E o meu neto, Vasco Parreira, 7 anos, disse-o de uma penada: - Avô, é uma Imaginação. A poesia é uma imaginação.

Monday, January 18, 2010

A ficção como releitura da Bíblia na forma de conto

A Bíblia Sagrada está repleta de episódios que são contos, a parábola do Filho Pródigo é, tecnicamente, um conto. O Velho Testamento tem bastantes.

O conto está para o romance, como o soneto pode estar para uma epopeia. É um som carregado de harmonia, que se vai tornando instantânea a cada frase, fala directa, ou verso, até que se extingue aos nossos ouvidos, deixando-nos ficar a sós com a personagem ou personagens, o conflito ou a colisão de conflitos, os ambientes, os tempos cronológico e histórico, que povoaram por instantes a nossa imaginação.
Todos os contos de Florbela Ribeiro são, em regra, assim, histórias breves, short-story para produzirem um único efeito. Não são arengas morais para despertar emoções fáceis, são vivências. Mas naturalmente têm uma estrutura simbólica e da Fé da autora.
Ela usa as personagens que a Bíblia Sagrada, do ponto de vista historiográfico, nos revela tanto no Velho como no Novo Testamentos.
São, genericamente, figuras que protagonizaram a realidade histórica. No VT a narrativa de alguns profetas, a própria génese do povo hebreu a partir de episódios abraâmicos, no NT a narrativa evangélica de autor, como Lucas.
Mas a autora aveirense introduz uma nuance, comum a quase todos os contos, que é a sua acurada visão feminina. São contos, quase todos, os éditos e os inéditos que conhecemos, escritos no feminino. Há por isso hoje, na ficção evangélica, o género conto com uma narrativa no feminino.
«Jéssica repousava a excessiva magreza do seu corpo cansado e doente. Na cama adornava a silhueta esguia com uma nobre e delicada colcha de linho, bordada à mão. Mas permitiu que o seu olhar baço pela dor se ausentasse dali. Através da janela entreaberta, entrava uma brisa fresca, que fazia esvoaçar com subtil leveza a brancura da cortina de organdi.» (O auto-retrato)

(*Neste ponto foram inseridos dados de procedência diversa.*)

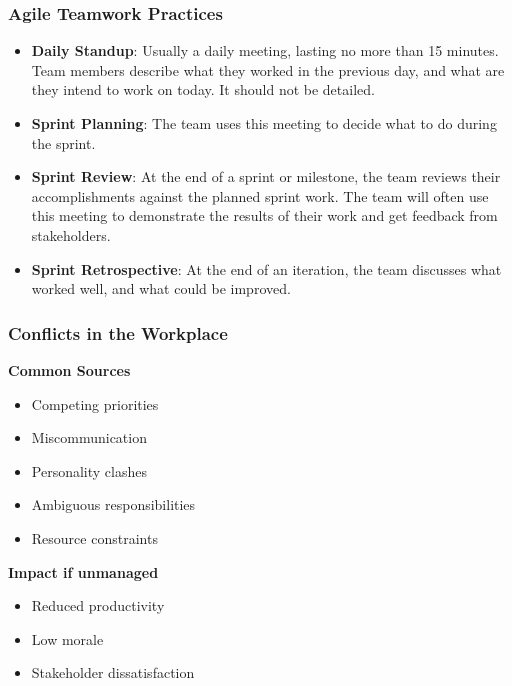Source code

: \subsubsection{Agile Teamwork Practices}

\begin{itemize}
    \item \textbf{Daily Standup}: Usually a daily meeting, lasting no more than 15 minutes. Team members describe what they worked in the previous day, and what are they intend to work on today. It should not be detailed.
    \item \textbf{Sprint Planning}: The team uses this meeting to decide what to do during the sprint.
    \item \textbf{Sprint Review}: At the end of a sprint or milestone, the team reviews their accomplishments against the planned sprint work. The team will often use this meeting to demonstrate the results of their work and get feedback from stakeholders.
    \item \textbf{Sprint Retrospective}: At the end of an iteration, the team discusses what worked well, and what could be improved.
\end{itemize}

\subsubsection{Conflicts in the Workplace}

\indent 

\noindent\textbf{Common Sources}

\begin{itemize}
    \item Competing priorities
    \item Miscommunication
    \item Personality clashes
    \item Ambiguous responsibilities
    \item Resource constraints
\end{itemize}

\bigskip

\noindent\textbf{Impact if unmanaged}

\begin{itemize}
    \item Reduced productivity
    \item Low morale
    \item Stakeholder dissatisfaction
\end{itemize}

Perscrutamos até alguma alteridade nas suas personagens.

«A dor que me inundava naquele momento era indescritível.
Um redemoinho vindo ninguém sabe de onde, destruiu por completo a minha vida.» (Redemoinhos)


«Saboreávamos os primeiros dias de Primavera.
Porém o calor intenso que se fez sentir durante todo o dia, forçou-nos a um recolhimento quase que obrigatório.» ( A Filha da Cananeia)


Com isto não queremos afirmar que há contos cujas entrelinhas contêm auto-biografia. Se esta existe é apenas ao nível do pensamento, porque a autora pensa as suas personagens à sua imagem.
Identifica-as nos seus dramas, e identifica-se com o climax de alegria que atingem, toma partido.
O que é interessante verificar, é que jamais deixa as suas personagens ( sobretudo elas) sozinhas, acompanha-as até ao pathos mais doloroso e por isso sai com elas vitoriosa em demanda dos louros do agonista que ganha uma batalha, ou uma pugna. Existe em algumas das suas histórias, o que os gregos chamaram de anagorise, isto é, momentos críticos onde se vê a reviravolta do destino do protagonista ( caso conhecido do conto Por um Fio, que ficciona a vida da prostituta Raabe, de Jericó)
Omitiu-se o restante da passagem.